◆ Source texts of formatted documents:
_ _ _ _ _ _ _
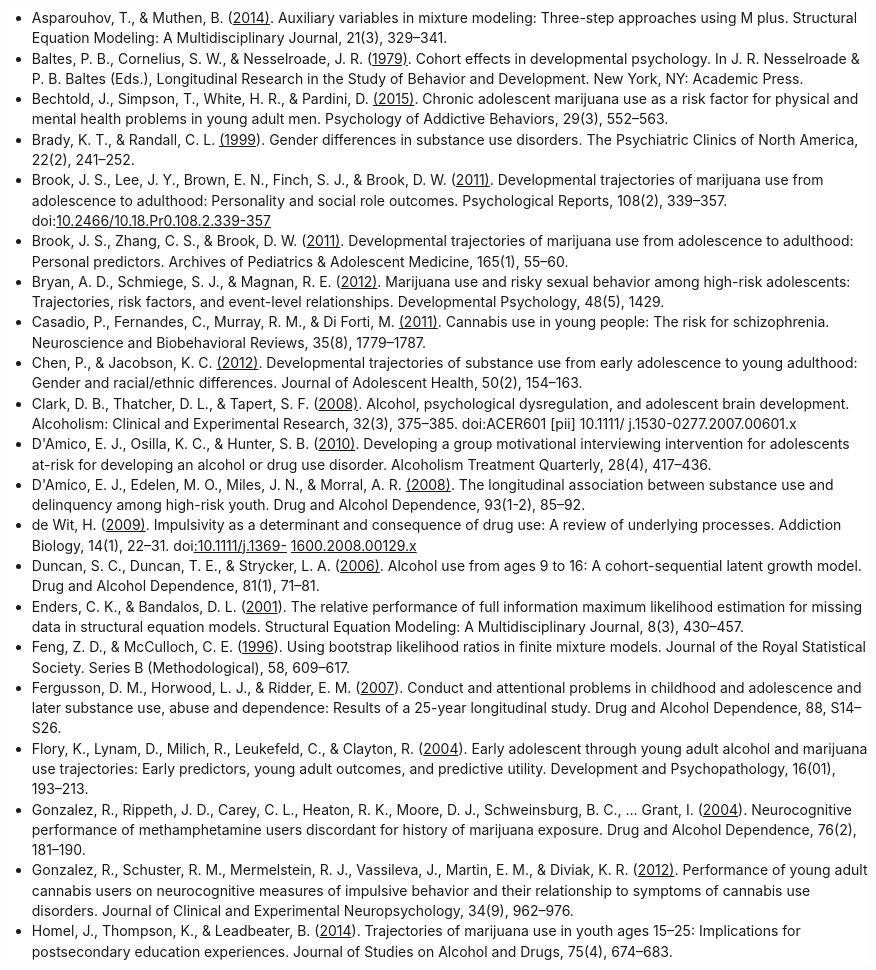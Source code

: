 - Asparouhov, T., & Muthen, B. ([2014\)](#page-4-0). Auxiliary variables in mixture modeling: Three-step approaches using M plus. Structural Equation Modeling: A Multidisciplinary Journal, 21(3), 329–341.
- Baltes, P. B., Cornelius, S. W., & Nesselroade, J. R. ([1979\)](#page-2-0). Cohort effects in developmental psychology. In J. R. Nesselroade & P. B. Baltes (Eds.), Longitudinal Research in the Study of Behavior and Development. New York, NY: Academic Press.
- Bechtold, J., Simpson, T., White, H. R., & Pardini, D. [\(2015\)](#page-6-0). Chronic adolescent marijuana use as a risk factor for physical and mental health problems in young adult men. Psychology of Addictive Behaviors, 29(3), 552–563.
- Brady, K. T., & Randall, C. L. [\(1999](#page-1-0)). Gender differences in substance use disorders. The Psychiatric Clinics of North America, 22(2), 241–252.
- Brook, J. S., Lee, J. Y., Brown, E. N., Finch, S. J., & Brook, D. W. ([2011\)](#page-1-0). Developmental trajectories of marijuana use from adolescence to adulthood: Personality and social role outcomes. Psychological Reports, 108(2), 339–357. doi:[10.2466/10.18.Pr0.108.2.339-357](https://doi.org/10.2466/10.18.Pr0.108.2.339-357)
- Brook, J. S., Zhang, C. S., & Brook, D. W. ([2011\)](#page-1-0). Developmental trajectories of marijuana use from adolescence to adulthood: Personal predictors. Archives of Pediatrics & Adolescent Medicine, 165(1), 55–60.
- Bryan, A. D., Schmiege, S. J., & Magnan, R. E. ([2012\)](#page-1-0). Marijuana use and risky sexual behavior among high-risk adolescents: Trajectories, risk factors, and event-level relationships. Developmental Psychology, 48(5), 1429.
- Casadio, P., Fernandes, C., Murray, R. M., & Di Forti, M. [\(2011\)](#page-0-0). Cannabis use in young people: The risk for schizophrenia. Neuroscience and Biobehavioral Reviews, 35(8), 1779–1787.
- Chen, P., & Jacobson, K. C. [\(2012\)](#page-1-0). Developmental trajectories of substance use from early adolescence to young adulthood: Gender and racial/ethnic differences. Journal of Adolescent Health, 50(2), 154–163.
- Clark, D. B., Thatcher, D. L., & Tapert, S. F. ([2008\)](#page-6-0). Alcohol, psychological dysregulation, and adolescent brain development. Alcoholism: Clinical and Experimental Research, 32(3), 375–385. doi:ACER601 [pii] 10.1111/ j.1530-0277.2007.00601.x
- D'Amico, E. J., Osilla, K. C., & Hunter, S. B. ([2010\)](#page-0-0). Developing a group motivational interviewing intervention for adolescents at-risk for developing an alcohol or drug use disorder. Alcoholism Treatment Quarterly, 28(4), 417–436.
- D'Amico, E. J., Edelen, M. O., Miles, J. N., & Morral, A. R. [\(2008\)](#page-0-0). The longitudinal association between substance use and delinquency among high-risk youth. Drug and Alcohol Dependence, 93(1-2), 85–92.
- de Wit, H. ([2009\)](#page-1-0). Impulsivity as a determinant and consequence of drug use: A review of underlying processes. Addiction Biology, 14(1), 22–31. doi[:10.1111/j.1369-](https://doi.org/10.1111/j.1369-1600.2008.00129.x) [1600.2008.00129.x](https://doi.org/10.1111/j.1369-1600.2008.00129.x)
- Duncan, S. C., Duncan, T. E., & Strycker, L. A. ([2006\)](#page-1-0). Alcohol use from ages 9 to 16: A cohort-sequential latent growth model. Drug and Alcohol Dependence, 81(1), 71–81.
- <span id="page-9-0"></span>Enders, C. K., & Bandalos, D. L. ([2001](#page-4-0)). The relative performance of full information maximum likelihood estimation for missing data in structural equation models. Structural Equation Modeling: A Multidisciplinary Journal, 8(3), 430–457.
- Feng, Z. D., & McCulloch, C. E. ([1996](#page-4-0)). Using bootstrap likelihood ratios in finite mixture models. Journal of the Royal Statistical Society. Series B (Methodological), 58, 609–617.
- Fergusson, D. M., Horwood, L. J., & Ridder, E. M. ([2007](#page-1-0)). Conduct and attentional problems in childhood and adolescence and later substance use, abuse and dependence: Results of a 25-year longitudinal study. Drug and Alcohol Dependence, 88, S14–S26.
- Flory, K., Lynam, D., Milich, R., Leukefeld, C., & Clayton, R. ([2004](#page-5-0)). Early adolescent through young adult alcohol and marijuana use trajectories: Early predictors, young adult outcomes, and predictive utility. Development and Psychopathology, 16(01), 193–213.
- Gonzalez, R., Rippeth, J. D., Carey, C. L., Heaton, R. K., Moore, D. J., Schweinsburg, B. C., … Grant, I. ([2004](#page-3-0)). Neurocognitive performance of methamphetamine users discordant for history of marijuana exposure. Drug and Alcohol Dependence, 76(2), 181–190.
- Gonzalez, R., Schuster, R. M., Mermelstein, R. J., Vassileva, J., Martin, E. M., & Diviak, K. R. ([2012\)](#page-3-0). Performance of young adult cannabis users on neurocognitive measures of impulsive behavior and their relationship to symptoms of cannabis use disorders. Journal of Clinical and Experimental Neuropsychology, 34(9), 962–976.
- Homel, J., Thompson, K., & Leadbeater, B. ([2014](#page-0-0)). Trajectories of marijuana use in youth ages 15–25: Implications for postsecondary education experiences. Journal of Studies on Alcohol and Drugs, 75(4), 674–683.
_ _ _ _ _ _ _
◆ Instructions to follow: Return, with no change at all, every line in the entries above from the line containing "- Brook, J. S., Zhang, C." through the line containing "- Chen, P., &".

◆ Output:
- Brook, J. S., Zhang, C. S., & Brook, D. W. ([2011\)](#page-1-0). Developmental trajectories of marijuana use from adolescence to adulthood: Personal predictors. Archives of Pediatrics & Adolescent Medicine, 165(1), 55–60.
- Bryan, A. D., Schmiege, S. J., & Magnan, R. E. ([2012\)](#page-1-0). Marijuana use and risky sexual behavior among high-risk adolescents: Trajectories, risk factors, and event-level relationships. Developmental Psychology, 48(5), 1429.
- Casadio, P., Fernandes, C., Murray, R. M., & Di Forti, M. [\(2011\)](#page-0-0). Cannabis use in young people: The risk for schizophrenia. Neuroscience and Biobehavioral Reviews, 35(8), 1779–1787.
- Chen, P., & Jacobson, K. C. [\(2012\)](#page-1-0). Developmental trajectories of substance use from early adolescence to young adulthood: Gender and racial/ethnic differences. Journal of Adolescent Health, 50(2), 154–163.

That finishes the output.